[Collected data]
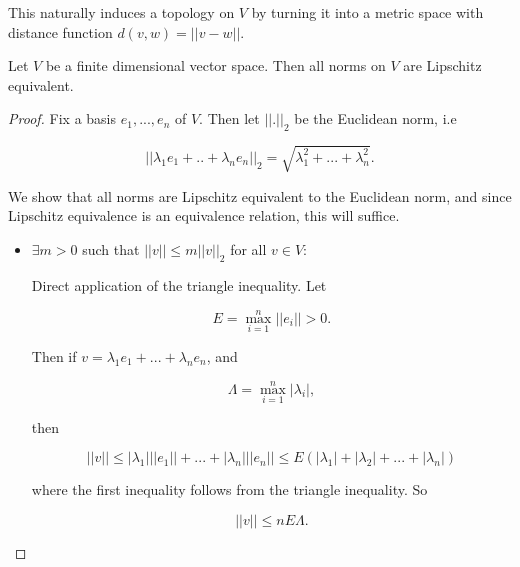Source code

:\documentclass[11pt]{scrartcl}
\begin{document}
\begin{remark}
This naturally induces a topology on $V$ by turning it into a metric space with distance function $d(v,w) = ||v-w||$.
\end{remark}

\begin{theorem}

Let $V$ be a finite dimensional vector space. Then all norms on $V$ are Lipschitz equivalent.

\begin{proof}

Fix a basis $e_1, ... , e_n$ of $V$. Then let $||.||_2$ be the Euclidean norm, i.e

\begin{equation}
    ||\lambda_1 e_1 + .. + \lambda_n e_n||_2 = \sqrt{ \lambda_1^2 + ... + \lambda_n^2 }.
\end{equation}

We show that all norms are Lipschitz equivalent to the Euclidean norm, and since Lipschitz equivalence is an equivalence relation, this will suffice.

\begin{itemize}
    \item $\exists m > 0$ such that $||v|| \le m ||v||_2$ for all $v \in V$:
    
    Direct application of the triangle inequality. Let 

    \begin{equation}
        E = \max_{i=1}^n ||e_i|| > 0.
    \end{equation}

    Then if $v = \lambda_1 e_1 + ... + \lambda_n e_n$, and

    \begin{equation}
        \Lambda = \max_{i=1}^n |\lambda_i|,
    \end{equation}

    then 

    \begin{equation}
        ||v|| \le |\lambda_1| ||e_1|| + ... + |\lambda_n| ||e_n|| \le E (|\lambda_1| + |\lambda_2| + ... + |\lambda_n|)
    \end{equation}

    where the first inequality follows from the triangle inequality. So

    \begin{equation}
        ||v|| \le nE\Lambda.
    \end{equation}


\end{itemize}
\end{proof}
\end{theorem}
\end{document}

● **What the exercise asks**
Print each line, exactly as written, from the one that contains "This naturally induces" to the end of the data above, with both end lines included and nothing else.

● **Response to the exercise**
This naturally induces a topology on $V$ by turning it into a metric space with distance function $d(v,w) = ||v-w||$.
\end{remark}

\begin{theorem}

Let $V$ be a finite dimensional vector space. Then all norms on $V$ are Lipschitz equivalent.

\begin{proof}

Fix a basis $e_1, ... , e_n$ of $V$. Then let $||.||_2$ be the Euclidean norm, i.e

\begin{equation}
    ||\lambda_1 e_1 + .. + \lambda_n e_n||_2 = \sqrt{ \lambda_1^2 + ... + \lambda_n^2 }.
\end{equation}

We show that all norms are Lipschitz equivalent to the Euclidean norm, and since Lipschitz equivalence is an equivalence relation, this will suffice.

\begin{itemize}
    \item $\exists m > 0$ such that $||v|| \le m ||v||_2$ for all $v \in V$:
    
    Direct application of the triangle inequality. Let 

    \begin{equation}
        E = \max_{i=1}^n ||e_i|| > 0.
    \end{equation}

    Then if $v = \lambda_1 e_1 + ... + \lambda_n e_n$, and

    \begin{equation}
        \Lambda = \max_{i=1}^n |\lambda_i|,
    \end{equation}

    then 

    \begin{equation}
        ||v|| \le |\lambda_1| ||e_1|| + ... + |\lambda_n| ||e_n|| \le E (|\lambda_1| + |\lambda_2| + ... + |\lambda_n|)
    \end{equation}

    where the first inequality follows from the triangle inequality. So

    \begin{equation}
        ||v|| \le nE\Lambda.
    \end{equation}


\end{itemize}
\end{proof}
\end{theorem}
\end{document}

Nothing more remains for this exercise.